Given the tool's complexity, does the description cover enough for an agent to succeed on first attempt?

Given the tool's simplicity (0 parameters, no output schema, no annotations), the description is minimally adequate. It covers the purpose and return type, but lacks context about authentication, error handling, or sibling differentiation, which would be valuable for an agent. Without annotations or output schema, the description should do more to compensate, but it meets the bare minimum for a basic retrieval tool.

Complex tools with many parameters or behaviors need more documentation. Simple tools need less. This dimension scales expectations accordingly.

Parameters4/5

Does the description clarify parameter syntax, constraints, interactions, or defaults beyond what the schema provides?

The tool has 0 parameters with 100% schema description coverage, so the schema fully documents the absence of inputs. The description adds no parameter information, which is appropriate here. Baseline for 0 parameters is 4, as the description need not compensate for any gaps, and it correctly avoids redundant details about inputs.

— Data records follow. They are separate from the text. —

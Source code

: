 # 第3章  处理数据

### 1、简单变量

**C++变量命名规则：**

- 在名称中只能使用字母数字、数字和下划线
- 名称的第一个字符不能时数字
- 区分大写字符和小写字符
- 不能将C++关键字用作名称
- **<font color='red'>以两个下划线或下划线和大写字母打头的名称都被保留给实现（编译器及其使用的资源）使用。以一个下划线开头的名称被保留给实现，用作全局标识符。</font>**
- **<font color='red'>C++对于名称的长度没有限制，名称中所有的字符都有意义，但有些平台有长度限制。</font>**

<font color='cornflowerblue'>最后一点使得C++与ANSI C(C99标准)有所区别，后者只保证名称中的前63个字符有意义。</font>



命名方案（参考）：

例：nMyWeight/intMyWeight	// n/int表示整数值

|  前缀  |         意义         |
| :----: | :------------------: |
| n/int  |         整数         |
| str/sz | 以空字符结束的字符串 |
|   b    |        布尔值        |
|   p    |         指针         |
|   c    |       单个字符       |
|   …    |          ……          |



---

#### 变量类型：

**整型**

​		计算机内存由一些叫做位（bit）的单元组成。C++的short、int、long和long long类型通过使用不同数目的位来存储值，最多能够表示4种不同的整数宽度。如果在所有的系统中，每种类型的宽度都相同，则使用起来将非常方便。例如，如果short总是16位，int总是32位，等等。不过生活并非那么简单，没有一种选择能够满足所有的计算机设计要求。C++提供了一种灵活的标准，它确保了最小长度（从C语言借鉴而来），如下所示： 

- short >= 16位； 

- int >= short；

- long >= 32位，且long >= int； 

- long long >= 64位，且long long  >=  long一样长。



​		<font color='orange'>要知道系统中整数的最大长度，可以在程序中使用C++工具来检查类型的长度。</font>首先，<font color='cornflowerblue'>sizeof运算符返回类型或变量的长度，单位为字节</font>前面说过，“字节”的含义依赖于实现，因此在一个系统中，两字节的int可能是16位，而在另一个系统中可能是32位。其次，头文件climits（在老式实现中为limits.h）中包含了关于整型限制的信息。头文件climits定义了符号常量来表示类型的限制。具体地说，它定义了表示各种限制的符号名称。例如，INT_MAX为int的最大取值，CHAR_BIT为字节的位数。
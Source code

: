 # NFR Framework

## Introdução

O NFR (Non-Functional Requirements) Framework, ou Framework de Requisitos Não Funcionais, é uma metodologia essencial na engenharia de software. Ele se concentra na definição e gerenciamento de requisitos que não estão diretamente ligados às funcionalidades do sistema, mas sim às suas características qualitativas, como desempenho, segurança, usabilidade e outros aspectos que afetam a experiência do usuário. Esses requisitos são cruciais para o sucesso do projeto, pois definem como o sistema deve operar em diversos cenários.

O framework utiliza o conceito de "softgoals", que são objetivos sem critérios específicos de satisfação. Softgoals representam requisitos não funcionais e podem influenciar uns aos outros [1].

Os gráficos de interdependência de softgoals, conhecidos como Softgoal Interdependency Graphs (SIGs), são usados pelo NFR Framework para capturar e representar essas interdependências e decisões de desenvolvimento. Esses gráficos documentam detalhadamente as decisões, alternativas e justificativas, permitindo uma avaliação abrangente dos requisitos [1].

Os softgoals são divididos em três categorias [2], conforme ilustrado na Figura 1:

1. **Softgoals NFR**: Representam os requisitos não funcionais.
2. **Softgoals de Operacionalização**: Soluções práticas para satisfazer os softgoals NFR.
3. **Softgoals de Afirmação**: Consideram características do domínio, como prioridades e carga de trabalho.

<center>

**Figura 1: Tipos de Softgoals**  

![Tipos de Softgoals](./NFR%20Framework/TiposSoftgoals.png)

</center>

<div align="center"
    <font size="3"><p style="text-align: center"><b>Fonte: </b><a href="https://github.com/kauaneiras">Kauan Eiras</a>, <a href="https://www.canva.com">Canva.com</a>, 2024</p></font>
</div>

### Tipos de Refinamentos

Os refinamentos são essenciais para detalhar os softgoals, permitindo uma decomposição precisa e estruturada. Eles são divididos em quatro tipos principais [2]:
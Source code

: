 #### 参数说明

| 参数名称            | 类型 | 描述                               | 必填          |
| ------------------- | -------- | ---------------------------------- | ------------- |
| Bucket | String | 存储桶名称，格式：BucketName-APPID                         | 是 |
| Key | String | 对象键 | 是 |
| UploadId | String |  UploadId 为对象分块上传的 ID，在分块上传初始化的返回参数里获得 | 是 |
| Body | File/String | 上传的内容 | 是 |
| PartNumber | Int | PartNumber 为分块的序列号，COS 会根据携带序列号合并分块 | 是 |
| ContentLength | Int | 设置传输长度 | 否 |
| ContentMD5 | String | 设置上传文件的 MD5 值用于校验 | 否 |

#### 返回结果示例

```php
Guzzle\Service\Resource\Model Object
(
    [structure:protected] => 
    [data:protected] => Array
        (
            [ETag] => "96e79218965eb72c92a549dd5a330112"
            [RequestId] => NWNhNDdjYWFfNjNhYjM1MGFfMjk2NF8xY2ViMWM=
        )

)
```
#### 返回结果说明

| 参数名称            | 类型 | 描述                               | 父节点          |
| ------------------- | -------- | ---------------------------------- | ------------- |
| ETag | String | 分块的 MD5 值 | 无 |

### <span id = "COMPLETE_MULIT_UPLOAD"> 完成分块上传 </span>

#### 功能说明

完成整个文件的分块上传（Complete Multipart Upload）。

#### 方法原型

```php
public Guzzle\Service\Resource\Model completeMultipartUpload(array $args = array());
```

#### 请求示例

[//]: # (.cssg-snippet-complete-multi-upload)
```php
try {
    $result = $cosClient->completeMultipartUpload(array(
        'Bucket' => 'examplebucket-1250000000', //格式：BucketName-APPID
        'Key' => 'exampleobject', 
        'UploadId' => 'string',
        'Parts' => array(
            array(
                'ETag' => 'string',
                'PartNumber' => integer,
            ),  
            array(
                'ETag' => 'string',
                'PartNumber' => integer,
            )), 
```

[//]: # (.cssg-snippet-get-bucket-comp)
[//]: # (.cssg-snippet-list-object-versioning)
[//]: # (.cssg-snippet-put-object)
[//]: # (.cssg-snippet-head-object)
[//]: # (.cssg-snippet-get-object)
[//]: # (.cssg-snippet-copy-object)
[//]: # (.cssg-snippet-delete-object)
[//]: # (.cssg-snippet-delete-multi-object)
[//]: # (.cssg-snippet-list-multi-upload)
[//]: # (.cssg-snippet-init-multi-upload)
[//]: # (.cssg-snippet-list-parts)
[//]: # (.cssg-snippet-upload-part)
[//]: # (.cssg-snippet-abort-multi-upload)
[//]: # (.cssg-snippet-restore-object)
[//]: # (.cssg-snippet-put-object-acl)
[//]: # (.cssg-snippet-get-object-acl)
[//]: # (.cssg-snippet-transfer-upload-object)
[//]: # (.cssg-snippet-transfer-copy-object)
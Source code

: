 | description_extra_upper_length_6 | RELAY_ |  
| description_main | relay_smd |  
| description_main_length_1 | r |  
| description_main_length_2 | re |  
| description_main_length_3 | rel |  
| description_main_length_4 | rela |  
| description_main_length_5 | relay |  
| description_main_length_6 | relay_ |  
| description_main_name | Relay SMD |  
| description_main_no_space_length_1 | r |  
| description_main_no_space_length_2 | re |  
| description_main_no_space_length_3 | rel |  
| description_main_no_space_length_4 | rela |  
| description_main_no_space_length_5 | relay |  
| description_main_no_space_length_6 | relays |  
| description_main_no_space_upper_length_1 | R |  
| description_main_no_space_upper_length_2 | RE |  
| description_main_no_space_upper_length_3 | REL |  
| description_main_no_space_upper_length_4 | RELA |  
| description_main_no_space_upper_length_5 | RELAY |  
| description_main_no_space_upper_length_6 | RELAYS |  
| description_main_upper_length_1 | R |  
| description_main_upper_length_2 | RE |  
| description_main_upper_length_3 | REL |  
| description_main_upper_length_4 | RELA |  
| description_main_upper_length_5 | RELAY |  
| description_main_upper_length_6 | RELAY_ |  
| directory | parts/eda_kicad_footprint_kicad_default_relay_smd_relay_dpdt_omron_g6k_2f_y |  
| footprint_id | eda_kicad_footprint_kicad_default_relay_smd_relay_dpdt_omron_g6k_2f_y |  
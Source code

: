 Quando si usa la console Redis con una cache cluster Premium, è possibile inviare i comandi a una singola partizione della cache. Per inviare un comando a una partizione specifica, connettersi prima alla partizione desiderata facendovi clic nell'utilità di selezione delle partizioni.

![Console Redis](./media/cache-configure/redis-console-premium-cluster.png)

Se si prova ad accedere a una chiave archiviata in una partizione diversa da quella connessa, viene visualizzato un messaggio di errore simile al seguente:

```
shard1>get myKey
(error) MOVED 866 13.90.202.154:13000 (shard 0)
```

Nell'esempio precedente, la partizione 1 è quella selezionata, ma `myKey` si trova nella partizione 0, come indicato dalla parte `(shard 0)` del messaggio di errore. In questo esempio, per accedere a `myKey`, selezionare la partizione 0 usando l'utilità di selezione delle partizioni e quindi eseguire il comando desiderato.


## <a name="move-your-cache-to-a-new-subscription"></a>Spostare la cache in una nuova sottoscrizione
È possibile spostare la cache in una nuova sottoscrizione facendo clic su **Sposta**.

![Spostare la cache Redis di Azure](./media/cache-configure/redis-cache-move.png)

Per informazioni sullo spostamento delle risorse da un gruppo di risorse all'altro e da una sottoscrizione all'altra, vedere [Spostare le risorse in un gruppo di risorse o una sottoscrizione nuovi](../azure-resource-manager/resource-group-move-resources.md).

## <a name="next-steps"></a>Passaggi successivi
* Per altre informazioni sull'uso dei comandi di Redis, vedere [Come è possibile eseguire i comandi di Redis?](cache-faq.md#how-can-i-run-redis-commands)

Input schemas describe structure but not intent. Descriptions should explain non-obvious parameter relationships and valid value ranges.

Purpose4/5

Does the description clearly state what the tool does and how it differs from similar tools?

The description clearly states the verb ('Retrieves') and resource ('list of tv shows from the MyShows profile'), making the purpose unambiguous. It distinguishes from siblings like 'search_shows' (searching) or 'get_calendar_episodes' (calendar-focused), though it doesn't explicitly name alternatives. The description avoids tautology by specifying what is retrieved beyond just the tool name.

Agents choose between tools based on descriptions. A clear purpose with a specific verb and resource helps agents select the right tool.

Usage Guidelines2/5

Does the description explain when to use this tool, when not to, or what alternatives exist?

The description provides no guidance on when to use this tool versus alternatives like 'get_myshows_recomendations' or 'get_viewed_episodes'. It lacks context about prerequisites (e.g., authentication needs) or typical use cases, leaving the agent to infer usage based on the purpose alone. This is a significant gap for a tool with multiple siblings.

Agents often have multiple tools that could apply. Explicit usage guidance like "use X instead of Y when Z" prevents misuse.